1

I want to check whether a file is (likely) encoded in UTF-8. I don't want to use any external libraries (otherwise I would probably use Boost.Locale), just 'plain' C++17. I need this to be cross-platform compatible, at least on MS Windows and Linux, building with Clang, GCC and MSVC.

I am aware that such a check can only be a heuristic, since you can craft e.g. a ISO-8859 encoded file containing a weird combination of special charactes which yield a valid UTF-8 sequence (corresponding to probably equally weird, but different, unicode characters).

My best attempt so far is to use std::wstring_convert and std::codecvt<char16_t, char, std::mbstate_t> to attempt a conversion from the input data (assumed to be UTF-8) into something else (UTF-16 in this case) and handle a thrown std::range_error as "the file was not UTF-8". Something like this:

void check(const std::filesystem::path& path)
{
    std::ifstream ifs(path);

    if (!ifs)
    {
        return false;
    }

    std::string data = std::string(std::istreambuf_iterator<char>(ifs), std::istreambuf_iterator<char>());

    std::wstring_convert<deletable_facet<std::codecvt<char16_t, char, std::mbstate_t>>, char16_t>
        conv16;
    try
    {
        std::u16string str16 = conv16.from_bytes(data);
        std::cout << "Probably UTF-8\n";
    }
    catch (std::range_error&)
    {
        std::cout << "Not UTF-8!\n";
    }
}

(Note that the conversion code, as well as the not defined deletable_facet, is taken more or less verbatim from cppreference.)

Is that a sensible approach?
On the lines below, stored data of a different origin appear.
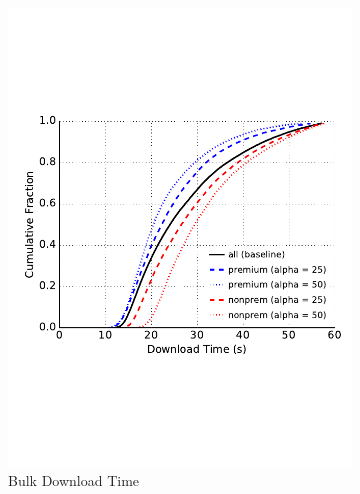 \begin{figure}
\begin{subfigure}[t]{0.32\textwidth}
\includegraphics[trim={0 3cm 0 3cm}, clip, width=1.0\textwidth]{images/modifier_pr25_bulk.pdf}
		\caption{Bulk Download Time}
\label{fig:modifier_pr25_bulk}
	\end{subfigure}
	\begin{subfigure}[t]{0.32\textwidth} \centering

\end{subfigure}
\end{figure}
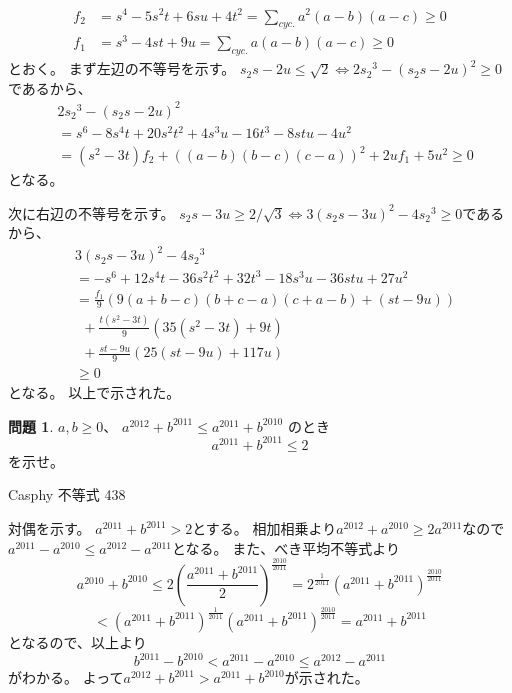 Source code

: \documentclass[uplatex, a5paper]{jsarticle}
\makeatletter
\theoremstyle{definition}
\newtheorem{prob}{問題}
\renewenvironment{proof}[1][\proofname]{
  \pushQED{\qed}%
  \normalfont \topsep6\p@\@plus6\p@\relax
  \trivlist
  \item[\hskip\labelsep
    #1\@addpunct{\textbf{.}}]\ignorespaces
}{%
  \popQED\endtrivlist\@endpefalse
}
\providecommand{\proofname}{証明}
\def\qed{\hfill $\Box$}
\makeatother
\begin{document}
\begin{proof}
  \begin{align*}
    f_2 &= s^4-5s^2t+6su+4t^2 = \sum_{cyc.} a^2(a-b)(a-c) \geq 0  \\
    f_1 &= s^3 -4st +9u = \sum_{cyc.}a(a-b)(a-c) \geq 0
  \end{align*}
  とおく。
  まず左辺の不等号を示す。
  \(s_2s -2u \leq \sqrt{2} \Leftrightarrow 2{s_2}^3 - (s_2s-2u)^2 \geq 0\)であるから、
  \begin{align*}
    &2{s_2}^3 - (s_2s-2u)^2 \\
    &= s^6 -8s^4t+20s^2t^2+4s^3u-16t^3-8stu-4u^2 \\
    &= (s^2-3t)f_2 + \left( (a-b)(b-c)(c-a) \right) ^2 + 2uf_1 + 5u^2 \geq 0
  \end{align*}
  となる。

  次に右辺の不等号を示す。
  \(s_2s-3u \geq 2/ \sqrt{3} \Leftrightarrow 3(s_2s-3u)^2 -4{s_2}^3 \geq 0\)であるから、
  \begin{align*}
    &3(s_2s-3u)^2 -4{s_2}^3 \\
    &= -s^6 + 12s^4t - 36s^2t^2 + 32t^3 - 18s^3u -36stu + 27u^2 \\
    &= \frac{f_1}{9}\left( 9(a+b-c)(b+c-a)(c+a-b) + (st-9u) \right) \\
    &\ \ + \frac{t(s^2-3t)}{9}\left( 35(s^2-3t) + 9t \right) \\
    &\ \ + \frac{st-9u}{9}\left( 25(st-9u) + 117u \right) \\
    &\geq 0
  \end{align*}
  となる。
  以上で示された。
\end{proof}










\newpage

\begin{prob}
  \(a,b \geq 0\)、
  \(a^{2012} + b^{2011} \leq a^{2011} + b^{2010}\)
  のとき
  \[
  a^{2011} + b^{2011} \leq 2
  \]
  を示せ。
  \begin{flushright}
    Casphy 不等式 438
  \end{flushright}
\end{prob}


\begin{proof}
  対偶を示す。
  \(a^{2011} + b^{2011} > 2\)とする。
  相加相乗より\(a^{2012}+a^{2010} \geq 2a^{2011}\)なので\(a^{2011}-a^{2010} \leq a^{2012}-a^{2011}\)となる。
  また、べき平均不等式より
  \[
  a^{2010} + b^{2010}
  \leq 2\left( \frac{a^{2011} + b^{2011} }{2} \right)^{\frac{2010}{2011}}
  = 2^{\frac{1}{2011}} \left( a^{2011} + b^{2011} \right) ^{\frac{2010}{2011}}
  \]
  \[
  < \left( a^{2011} + b^{2011} \right)^{\frac{1}{2011}}
  \left( a^{2011} + b^{2011} \right) ^{\frac{2010}{2011}}
  = a^{2011} + b^{2011}
  \]
  となるので、以上より
  \[
  b^{2011}-b^{2010} < a^{2011} - a^{2010} \leq a^{2012} - a^{2011}
  \]
  がわかる。
  よって\(a^{2012} + b^{2011} > a^{2011} + b^{2010}\)が示された。
\end{proof}
\end{document}
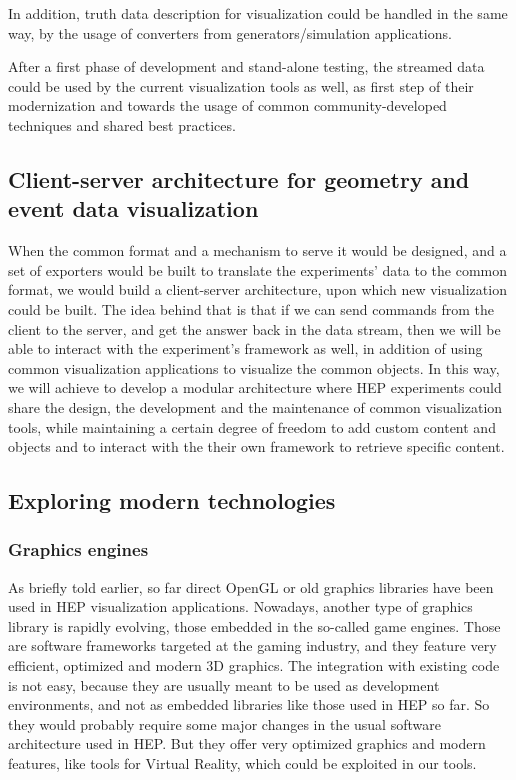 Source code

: \documentclass[12pt,a4paper]{article}
\begin{document}
In addition, truth data description for visualization could be handled in the same way, by the usage of converters from
generators/simulation applications.

After a first phase of development and stand-alone testing, the streamed data could be used by the current visualization tools
as well, as first step of their modernization and towards the usage of common community-developed techniques and shared best practices.

\hypertarget{client-server}{%
\subsection{Client-server architecture for geometry and event data visualization}\label{client-server}}

When the common format and a mechanism to serve it would be designed, and a set of exporters would be built to translate the
experiments’ data to the common format, we would build a client-server architecture, upon which new visualization could be built.
The idea behind that is that if we can send commands from the client to the server, and get the answer back in the data stream,
then we will be able to interact with the experiment’s framework as well, in addition of using common visualization applications
to visualize the common objects. In this way, we will achieve to develop a modular architecture where HEP experiments could share
the design, the development and the maintenance of common visualization tools, while maintaining a certain degree of freedom to
add custom content and objects and to interact with the their own framework to retrieve specific content.

\hypertarget{modern-tech}{%
\subsection{Exploring modern technologies}\label{modern-tech}}

\hypertarget{graphic-engines}{%
\subsubsection{Graphics engines}\label{graphic-engines}}

As briefly told earlier, so far direct OpenGL or old graphics libraries have been used in HEP visualization applications. Nowadays,
another type of graphics library is rapidly evolving, those embedded in the so-called game engines. Those are software frameworks
targeted at the gaming industry, and they feature very efficient, optimized and modern 3D graphics.
The integration with existing code is not easy, because they are usually meant to be used as development environments, and not as
embedded libraries like those used in HEP so far. So they would probably require some major changes in the usual software architecture
used in HEP. But they offer very optimized graphics and modern features, like tools for Virtual Reality, which could be exploited in our tools.
\end{document}
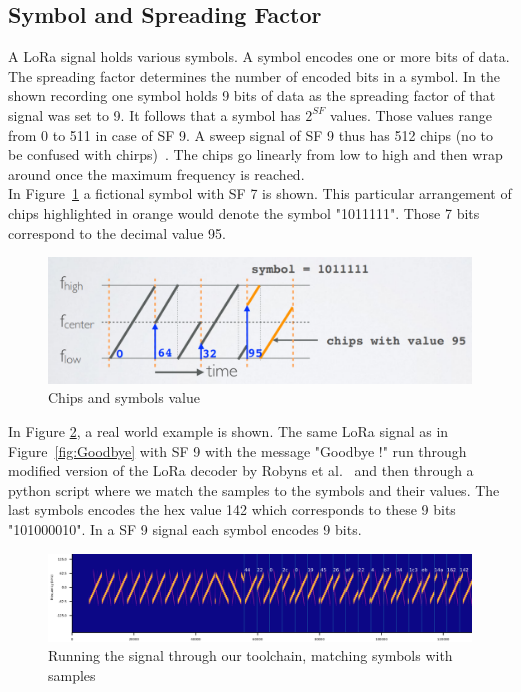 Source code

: \subsection{Symbol and Spreading Factor}
A LoRa signal holds various symbols. A symbol encodes one or more bits of data.
The spreading factor determines the number of encoded bits in a symbol.
In the shown recording one symbol holds 9 bits of data as the spreading factor of that signal was set to 9.
It follows that a symbol has $2^{SF}$ values. Those values range from 0 to 511 in case of SF 9. A sweep signal of SF 9
thus has 512 chips (no to be confused with chirps)~\cite{lora_symbol_mobilefish}.
The chips go linearly from low to high and then wrap around once the maximum frequency is reached.
\\
In Figure~\ref{fig:fict_symbols} a fictional symbol with SF 7 is shown. This particular 
arrangement of chips highlighted in orange would denote the symbol "1011111". Those 7 bits correspond 
to the decimal value 95.
\begin{figure}[h]
    \centering
    \includegraphics[width=1\textwidth]{figures/chips_and_symbols.png}
    \caption{Chips and symbols value~\cite{lora_symbol_mobilefish}}
    \label{fig:fict_symbols}
\end{figure}

In Figure \ref{fig:Goodbye_decoded}, a real world example is shown. The same LoRa signal as in Figure~\ref{fig:Goodbye} with SF 9 with the message "Goodbye !"
run through modified version of the LoRa decoder by Robyns et al.~\cite{robyns} and then through a python script where we match the samples to the symbols and their 
values. The last symbols encodes the hex value 142 which corresponds to these 9 bits "101000010". In a SF 9 signal each symbol encodes 9 bits.
\begin{figure}[h]
    \centering
    \includegraphics[width=1\textwidth]{figures/Goodbye_decoded.png}
    \caption{Running the signal through our toolchain, matching symbols with samples}
    \label{fig:Goodbye_decoded}
\end{figure}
Are there better ways that do not rely on external libraries?

Lukas Barth
  • 2,734
  • 18
  • 43
  • I'd use the approach of reading the file (or a portion thereof) and check if it's pure ASCII, check if it's valid UTF-8, check if it could be an 8-bit encoding (e.g., WIn1252, MacRoman, ISO-8859, et cetera — which **exact** particular encoding I don't think is possible to discern reliably). And if important for your use case: UTF-16/BE-or-LE, UCS-4/BE-or-LE. Maybe the file is just non-textual **binary** data. – Eljay Jan 10 '23 at 13:59
  • related/dupe: https://stackoverflow.com/questions/8654857/how-to-check-whether-text-file-is-encoded-in-utf-8 – NathanOliver Jan 10 '23 at 14:01
  • It is pretty easy to write own function which will check allowed ranges of byte sequences. If you need speed and portability. Or you can find ready OS implementation. – sklott Jan 10 '23 at 14:01
  • One thing you wont be able to tell is an ASCII file from a UTF8 file. – NathanOliver Jan 10 '23 at 14:01
  • 3
    The Wikipedia page on UTF-8 explains, very nicely, how it works. It shouldn't be very complicated to simply take the UTF-8 specification, directly off that, and write a simple byte validator that verifies that the byte stream is a valid UTF-8 byte stream. Have you familiarized yourself with how UTF-8 encoding works, and its rules? – Sam Varshavchik Jan 10 '23 at 14:13
  • You should probably additionally check for zero bytes in the string if you want to detect multibyte encodings like UTF-16 - zero byte is technically valid in UTF-8 but should not appear in text files. – dewaffled Jan 10 '23 at 14:16
  • @NathanOliver ASCII is fine - an ASCII-encoded file *is* UTF-8 encoded (at least in my concern). – Lukas Barth Jan 10 '23 at 15:01
  • 2
    Be aware that invalid UTF-8 can be [CESU-8](https://stackoverflow.com/a/63583222/4299358) which could be easily healed into valid UTF-8 in case you want a less strict approach and get as much data as possible (instead of an all-or-nothing approach). – AmigoJack Jan 10 '23 at 15:04
  • @SamVarshavchik I know how UTF-8 works and would probably be able to write a parser/verifier, however I was hoping not to have to do that myself. If you want to handle all cases correctly (BOM, zero bytes, …), this is not trivial. – Lukas Barth Jan 10 '23 at 15:05
  • There are very, very few magic buttons in C++ that only need to be located and pushed to make everything happen. This isn't one of them. – Sam Varshavchik Jan 10 '23 at 15:42
  • 1
    You will find the precise BNF definition of UTF-8 here: https://datatracker.ietf.org/doc/html/rfc3629 , page 4. – Michaël Roy Jan 13 '23 at 07:40

2 Answers2

1

The rules for UTF-8 are much more stringent than for UTF-16, and are quite easy to follow. The code below basically does BNF parsing to check the validity of a string. If you plan to check on streams, remember that the longest UTF-8 sequence is 6 bytes long, so if an error appears less that 6 bytes before the end of a buffer, you may have a truncated symbol.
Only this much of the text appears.